2

I have few columns which I need to convert to factors

for cols in ['col1','col2']:
  df$cols<-as.factor(as.character(df$cols))

Error

for cols in ['col1','col2']:
Error: unexpected symbol in "for cols"
>   df$cols<-as.factor(as.character(df$cols))
Error in `$<-.data.frame`(`*tmp*`, cols, value = integer(0)) : 
  replacement has 0 rows, data has 942
noob
  • 3,601
  • 6
  • 27
  • 73

2 Answers2

1

The syntax showed also use the python for loop and python list.

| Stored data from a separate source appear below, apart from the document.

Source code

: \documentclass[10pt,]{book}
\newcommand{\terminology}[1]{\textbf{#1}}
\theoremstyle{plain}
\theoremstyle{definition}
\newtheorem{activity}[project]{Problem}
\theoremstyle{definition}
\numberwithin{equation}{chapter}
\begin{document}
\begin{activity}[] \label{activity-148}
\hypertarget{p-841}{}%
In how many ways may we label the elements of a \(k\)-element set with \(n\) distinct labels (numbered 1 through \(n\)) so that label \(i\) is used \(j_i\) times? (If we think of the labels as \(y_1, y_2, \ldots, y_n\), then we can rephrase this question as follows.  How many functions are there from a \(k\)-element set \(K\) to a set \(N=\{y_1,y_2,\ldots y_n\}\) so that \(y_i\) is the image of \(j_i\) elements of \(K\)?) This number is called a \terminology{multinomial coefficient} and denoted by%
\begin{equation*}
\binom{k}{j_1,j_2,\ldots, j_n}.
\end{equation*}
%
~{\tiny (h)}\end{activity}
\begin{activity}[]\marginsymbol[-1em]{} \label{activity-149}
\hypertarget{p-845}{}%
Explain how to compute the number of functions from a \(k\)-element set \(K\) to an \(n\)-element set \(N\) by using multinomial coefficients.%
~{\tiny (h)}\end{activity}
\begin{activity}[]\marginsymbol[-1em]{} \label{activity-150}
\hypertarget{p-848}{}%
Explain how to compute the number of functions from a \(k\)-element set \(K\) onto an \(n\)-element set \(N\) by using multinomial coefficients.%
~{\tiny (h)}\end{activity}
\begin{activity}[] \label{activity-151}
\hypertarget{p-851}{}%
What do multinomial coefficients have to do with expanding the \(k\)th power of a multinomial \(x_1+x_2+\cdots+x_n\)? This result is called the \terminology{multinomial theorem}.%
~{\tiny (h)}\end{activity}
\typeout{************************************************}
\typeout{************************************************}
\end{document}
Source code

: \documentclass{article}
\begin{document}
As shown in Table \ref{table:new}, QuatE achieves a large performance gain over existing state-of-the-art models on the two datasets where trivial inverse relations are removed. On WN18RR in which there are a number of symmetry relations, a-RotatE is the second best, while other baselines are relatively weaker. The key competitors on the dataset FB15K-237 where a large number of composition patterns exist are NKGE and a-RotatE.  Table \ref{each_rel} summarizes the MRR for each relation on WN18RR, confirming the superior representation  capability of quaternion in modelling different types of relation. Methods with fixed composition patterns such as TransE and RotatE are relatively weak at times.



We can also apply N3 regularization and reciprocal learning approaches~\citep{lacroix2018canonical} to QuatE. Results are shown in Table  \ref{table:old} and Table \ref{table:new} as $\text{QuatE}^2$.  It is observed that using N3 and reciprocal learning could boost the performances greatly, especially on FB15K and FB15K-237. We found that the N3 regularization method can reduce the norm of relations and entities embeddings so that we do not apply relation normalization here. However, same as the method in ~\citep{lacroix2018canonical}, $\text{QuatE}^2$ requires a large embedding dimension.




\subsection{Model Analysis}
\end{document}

Instead it would be a vector of strings in `R

for (col in c('col1','col2')) {
       df[[col]] <- factor(df[[col]])
  }

NOTE: here we use [[ instead of $ and the braces {}. The factor can be directly applied instead of as.character wrapping


Or with lapply where it can be done easily (without using any packages)

df[c('col1', 'col2')] <- lapply(df[c('col1', 'col2')], factor)

Or in dplyr, where it can be done more easily

library(dplyr)
df <- df %>%
          mutate_at(vars(col1, col2), factor)
akrun
  • 874,273
  • 37
  • 540
  • 662
1

In complement to @akrun solution, with data.table, this can be done easily:

library(data.table)
setDT(df)
df[,c("col1","col2") := lapply(.SD, function(c) as.factor(as.character(c))), .SDcols = c("col1","col2")]

Note that df is updated by reference (:=) so no need for reassignment

linog
  • 5,786
  • 3
  • 14
  • 28